[[ Material provided open ]]

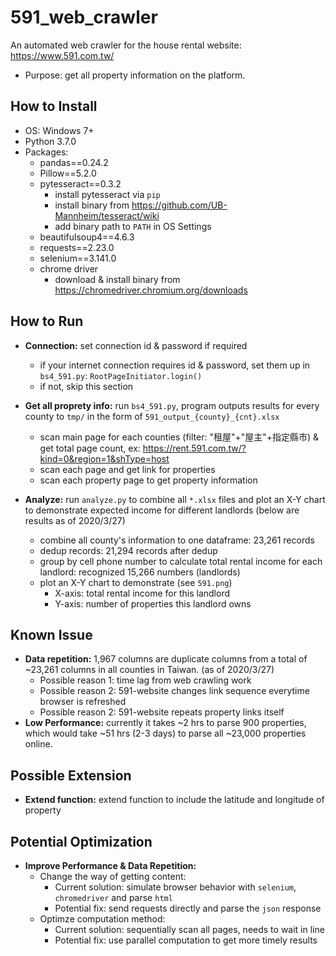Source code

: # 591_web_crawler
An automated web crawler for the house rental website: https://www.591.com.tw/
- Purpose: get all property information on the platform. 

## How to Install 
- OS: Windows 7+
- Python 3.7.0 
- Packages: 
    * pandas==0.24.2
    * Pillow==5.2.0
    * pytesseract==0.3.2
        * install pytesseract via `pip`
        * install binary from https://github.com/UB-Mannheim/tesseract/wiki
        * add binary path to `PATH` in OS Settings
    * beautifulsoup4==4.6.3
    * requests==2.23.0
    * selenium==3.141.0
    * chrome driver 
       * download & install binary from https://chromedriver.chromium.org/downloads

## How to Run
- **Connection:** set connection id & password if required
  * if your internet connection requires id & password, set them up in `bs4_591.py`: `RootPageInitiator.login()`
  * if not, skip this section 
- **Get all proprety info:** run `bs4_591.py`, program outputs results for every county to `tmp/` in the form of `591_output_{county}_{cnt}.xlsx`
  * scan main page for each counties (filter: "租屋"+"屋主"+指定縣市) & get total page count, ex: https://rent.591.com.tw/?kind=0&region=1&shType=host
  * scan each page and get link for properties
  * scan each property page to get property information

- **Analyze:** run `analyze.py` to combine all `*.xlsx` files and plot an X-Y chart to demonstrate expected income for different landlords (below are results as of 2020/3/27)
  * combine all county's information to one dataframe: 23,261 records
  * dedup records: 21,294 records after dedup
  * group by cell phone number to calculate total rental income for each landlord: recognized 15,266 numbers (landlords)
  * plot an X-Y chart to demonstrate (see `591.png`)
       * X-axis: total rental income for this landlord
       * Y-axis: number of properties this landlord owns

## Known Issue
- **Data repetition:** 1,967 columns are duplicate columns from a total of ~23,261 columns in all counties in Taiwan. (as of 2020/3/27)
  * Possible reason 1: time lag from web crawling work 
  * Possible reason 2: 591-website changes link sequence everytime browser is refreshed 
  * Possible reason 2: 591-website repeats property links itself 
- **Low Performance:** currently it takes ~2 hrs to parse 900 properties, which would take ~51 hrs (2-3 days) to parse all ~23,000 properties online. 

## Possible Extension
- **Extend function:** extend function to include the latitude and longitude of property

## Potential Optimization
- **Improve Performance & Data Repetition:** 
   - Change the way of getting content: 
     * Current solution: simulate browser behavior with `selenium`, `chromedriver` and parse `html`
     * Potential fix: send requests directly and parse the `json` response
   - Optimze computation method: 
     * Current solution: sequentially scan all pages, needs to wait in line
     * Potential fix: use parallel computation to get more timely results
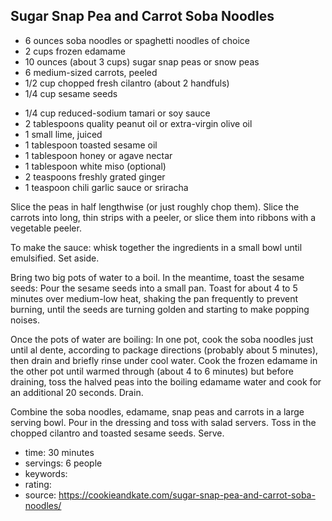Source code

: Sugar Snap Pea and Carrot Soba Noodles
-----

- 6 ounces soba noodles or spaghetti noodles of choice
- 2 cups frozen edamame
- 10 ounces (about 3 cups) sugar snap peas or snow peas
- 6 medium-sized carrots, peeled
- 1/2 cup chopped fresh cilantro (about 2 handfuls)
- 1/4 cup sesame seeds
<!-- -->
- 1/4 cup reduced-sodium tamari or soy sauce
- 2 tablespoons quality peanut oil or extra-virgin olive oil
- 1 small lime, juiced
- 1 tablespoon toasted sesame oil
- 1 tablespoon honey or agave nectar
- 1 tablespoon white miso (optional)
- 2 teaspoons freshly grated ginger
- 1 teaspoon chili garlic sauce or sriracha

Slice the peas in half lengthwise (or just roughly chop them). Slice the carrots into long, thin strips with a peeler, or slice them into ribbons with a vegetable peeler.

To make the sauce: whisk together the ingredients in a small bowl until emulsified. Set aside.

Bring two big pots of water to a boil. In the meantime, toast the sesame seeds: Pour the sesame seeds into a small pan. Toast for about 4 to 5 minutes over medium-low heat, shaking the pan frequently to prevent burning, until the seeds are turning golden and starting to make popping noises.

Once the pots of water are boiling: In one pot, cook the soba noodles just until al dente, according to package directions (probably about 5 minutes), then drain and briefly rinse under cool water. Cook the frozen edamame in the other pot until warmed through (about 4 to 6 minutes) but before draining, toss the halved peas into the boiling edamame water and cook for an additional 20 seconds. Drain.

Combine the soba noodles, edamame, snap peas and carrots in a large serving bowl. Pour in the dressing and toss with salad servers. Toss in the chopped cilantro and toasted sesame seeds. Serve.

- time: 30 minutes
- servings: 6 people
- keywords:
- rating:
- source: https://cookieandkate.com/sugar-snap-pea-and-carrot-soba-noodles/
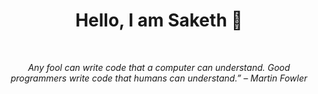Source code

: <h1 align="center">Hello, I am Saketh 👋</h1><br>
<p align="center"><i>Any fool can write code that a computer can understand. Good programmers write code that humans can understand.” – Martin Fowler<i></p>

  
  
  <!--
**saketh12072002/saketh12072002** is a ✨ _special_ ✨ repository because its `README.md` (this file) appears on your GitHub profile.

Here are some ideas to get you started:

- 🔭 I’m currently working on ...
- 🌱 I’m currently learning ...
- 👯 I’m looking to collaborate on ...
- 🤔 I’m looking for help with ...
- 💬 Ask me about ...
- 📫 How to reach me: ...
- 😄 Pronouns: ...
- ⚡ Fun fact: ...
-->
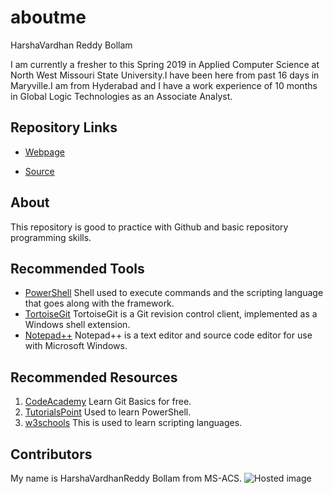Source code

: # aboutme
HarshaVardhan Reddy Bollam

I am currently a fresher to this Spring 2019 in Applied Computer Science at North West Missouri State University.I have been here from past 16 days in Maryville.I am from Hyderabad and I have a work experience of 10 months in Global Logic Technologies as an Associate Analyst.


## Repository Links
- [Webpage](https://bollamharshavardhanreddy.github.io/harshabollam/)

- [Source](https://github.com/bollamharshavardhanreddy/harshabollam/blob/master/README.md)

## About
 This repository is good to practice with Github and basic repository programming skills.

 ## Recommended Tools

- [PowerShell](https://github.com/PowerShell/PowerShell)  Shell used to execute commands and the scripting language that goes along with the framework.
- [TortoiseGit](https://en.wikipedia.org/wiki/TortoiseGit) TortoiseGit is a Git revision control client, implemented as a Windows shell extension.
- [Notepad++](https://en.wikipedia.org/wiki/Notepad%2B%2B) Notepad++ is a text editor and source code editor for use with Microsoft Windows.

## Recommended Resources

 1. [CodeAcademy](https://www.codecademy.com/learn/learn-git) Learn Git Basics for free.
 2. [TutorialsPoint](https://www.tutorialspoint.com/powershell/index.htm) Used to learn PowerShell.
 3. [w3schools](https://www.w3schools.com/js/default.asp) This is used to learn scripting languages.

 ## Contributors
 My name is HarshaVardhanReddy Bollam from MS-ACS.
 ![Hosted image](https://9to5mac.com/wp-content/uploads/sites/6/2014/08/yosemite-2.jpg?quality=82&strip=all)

[[ Material provided closed ]]

What you will do: Exactly reproduce each entry, but drop the pictures.

Reply:
Source code

: # 591_web_crawler
An automated web crawler for the house rental website: https://www.591.com.tw/
- Purpose: get all property information on the platform. 

## How to Install 
- OS: Windows 7+
- Python 3.7.0 
- Packages: 
    * pandas==0.24.2
    * Pillow==5.2.0
    * pytesseract==0.3.2
        * install pytesseract via `pip`
        * install binary from https://github.com/UB-Mannheim/tesseract/wiki
        * add binary path to `PATH` in OS Settings
    * beautifulsoup4==4.6.3
    * requests==2.23.0
    * selenium==3.141.0
    * chrome driver 
       * download & install binary from https://chromedriver.chromium.org/downloads

## How to Run
- **Connection:** set connection id & password if required
  * if your internet connection requires id & password, set them up in `bs4_591.py`: `RootPageInitiator.login()`
  * if not, skip this section 
- **Get all proprety info:** run `bs4_591.py`, program outputs results for every county to `tmp/` in the form of `591_output_{county}_{cnt}.xlsx`
  * scan main page for each counties (filter: "租屋"+"屋主"+指定縣市) & get total page count, ex: https://rent.591.com.tw/?kind=0&region=1&shType=host
  * scan each page and get link for properties
  * scan each property page to get property information

- **Analyze:** run `analyze.py` to combine all `*.xlsx` files and plot an X-Y chart to demonstrate expected income for different landlords (below are results as of 2020/3/27)
  * combine all county's information to one dataframe: 23,261 records
  * dedup records: 21,294 records after dedup
  * group by cell phone number to calculate total rental income for each landlord: recognized 15,266 numbers (landlords)
  * plot an X-Y chart to demonstrate (see `591.png`)
       * X-axis: total rental income for this landlord
       * Y-axis: number of properties this landlord owns

## Known Issue
- **Data repetition:** 1,967 columns are duplicate columns from a total of ~23,261 columns in all counties in Taiwan. (as of 2020/3/27)
  * Possible reason 1: time lag from web crawling work 
  * Possible reason 2: 591-website changes link sequence everytime browser is refreshed 
  * Possible reason 2: 591-website repeats property links itself 
- **Low Performance:** currently it takes ~2 hrs to parse 900 properties, which would take ~51 hrs (2-3 days) to parse all ~23,000 properties online. 

## Possible Extension
- **Extend function:** extend function to include the latitude and longitude of property

## Potential Optimization
- **Improve Performance & Data Repetition:** 
   - Change the way of getting content: 
     * Current solution: simulate browser behavior with `selenium`, `chromedriver` and parse `html`
     * Potential fix: send requests directly and parse the `json` response
   - Optimze computation method: 
     * Current solution: sequentially scan all pages, needs to wait in line
     * Potential fix: use parallel computation to get more timely results
Source code

: Sugar Snap Pea and Carrot Soba Noodles
-----

- 6 ounces soba noodles or spaghetti noodles of choice
- 2 cups frozen edamame
- 10 ounces (about 3 cups) sugar snap peas or snow peas
- 6 medium-sized carrots, peeled
- 1/2 cup chopped fresh cilantro (about 2 handfuls)
- 1/4 cup sesame seeds
<!-- -->
- 1/4 cup reduced-sodium tamari or soy sauce
- 2 tablespoons quality peanut oil or extra-virgin olive oil
- 1 small lime, juiced
- 1 tablespoon toasted sesame oil
- 1 tablespoon honey or agave nectar
- 1 tablespoon white miso (optional)
- 2 teaspoons freshly grated ginger
- 1 teaspoon chili garlic sauce or sriracha

Slice the peas in half lengthwise (or just roughly chop them). Slice the carrots into long, thin strips with a peeler, or slice them into ribbons with a vegetable peeler.

To make the sauce: whisk together the ingredients in a small bowl until emulsified. Set aside.

Bring two big pots of water to a boil. In the meantime, toast the sesame seeds: Pour the sesame seeds into a small pan. Toast for about 4 to 5 minutes over medium-low heat, shaking the pan frequently to prevent burning, until the seeds are turning golden and starting to make popping noises.

Once the pots of water are boiling: In one pot, cook the soba noodles just until al dente, according to package directions (probably about 5 minutes), then drain and briefly rinse under cool water. Cook the frozen edamame in the other pot until warmed through (about 4 to 6 minutes) but before draining, toss the halved peas into the boiling edamame water and cook for an additional 20 seconds. Drain.

Combine the soba noodles, edamame, snap peas and carrots in a large serving bowl. Pour in the dressing and toss with salad servers. Toss in the chopped cilantro and toasted sesame seeds. Serve.

- time: 30 minutes
- servings: 6 people
- keywords:
- rating:
- source: https://cookieandkate.com/sugar-snap-pea-and-carrot-soba-noodles/
Source code

: <h1 align="center">Hello, I am Saketh 👋</h1><br>
<p align="center"><i>Any fool can write code that a computer can understand. Good programmers write code that humans can understand.” – Martin Fowler<i></p>

  
  
  <!--
**saketh12072002/saketh12072002** is a ✨ _special_ ✨ repository because its `README.md` (this file) appears on your GitHub profile.

Here are some ideas to get you started:

- 🔭 I’m currently working on ...
- 🌱 I’m currently learning ...
- 👯 I’m looking to collaborate on ...
- 🤔 I’m looking for help with ...
- 💬 Ask me about ...
- 📫 How to reach me: ...
- 😄 Pronouns: ...
- ⚡ Fun fact: ...
-->
Source code

: # aboutme
HarshaVardhan Reddy Bollam

I am currently a fresher to this Spring 2019 in Applied Computer Science at North West Missouri State University.I have been here from past 16 days in Maryville.I am from Hyderabad and I have a work experience of 10 months in Global Logic Technologies as an Associate Analyst.


## Repository Links
- [Webpage](https://bollamharshavardhanreddy.github.io/harshabollam/)

- [Source](https://github.com/bollamharshavardhanreddy/harshabollam/blob/master/README.md)

## About
 This repository is good to practice with Github and basic repository programming skills.

 ## Recommended Tools

- [PowerShell](https://github.com/PowerShell/PowerShell)  Shell used to execute commands and the scripting language that goes along with the framework.
- [TortoiseGit](https://en.wikipedia.org/wiki/TortoiseGit) TortoiseGit is a Git revision control client, implemented as a Windows shell extension.
- [Notepad++](https://en.wikipedia.org/wiki/Notepad%2B%2B) Notepad++ is a text editor and source code editor for use with Microsoft Windows.

## Recommended Resources

 1. [CodeAcademy](https://www.codecademy.com/learn/learn-git) Learn Git Basics for free.
 2. [TutorialsPoint](https://www.tutorialspoint.com/powershell/index.htm) Used to learn PowerShell.
 3. [w3schools](https://www.w3schools.com/js/default.asp) This is used to learn scripting languages.

 ## Contributors
 My name is HarshaVardhanReddy Bollam from MS-ACS.
 ![Hosted image](https://9to5mac.com/wp-content/uploads/sites/6/2014/08/yosemite-2.jpg?quality=82&strip=all)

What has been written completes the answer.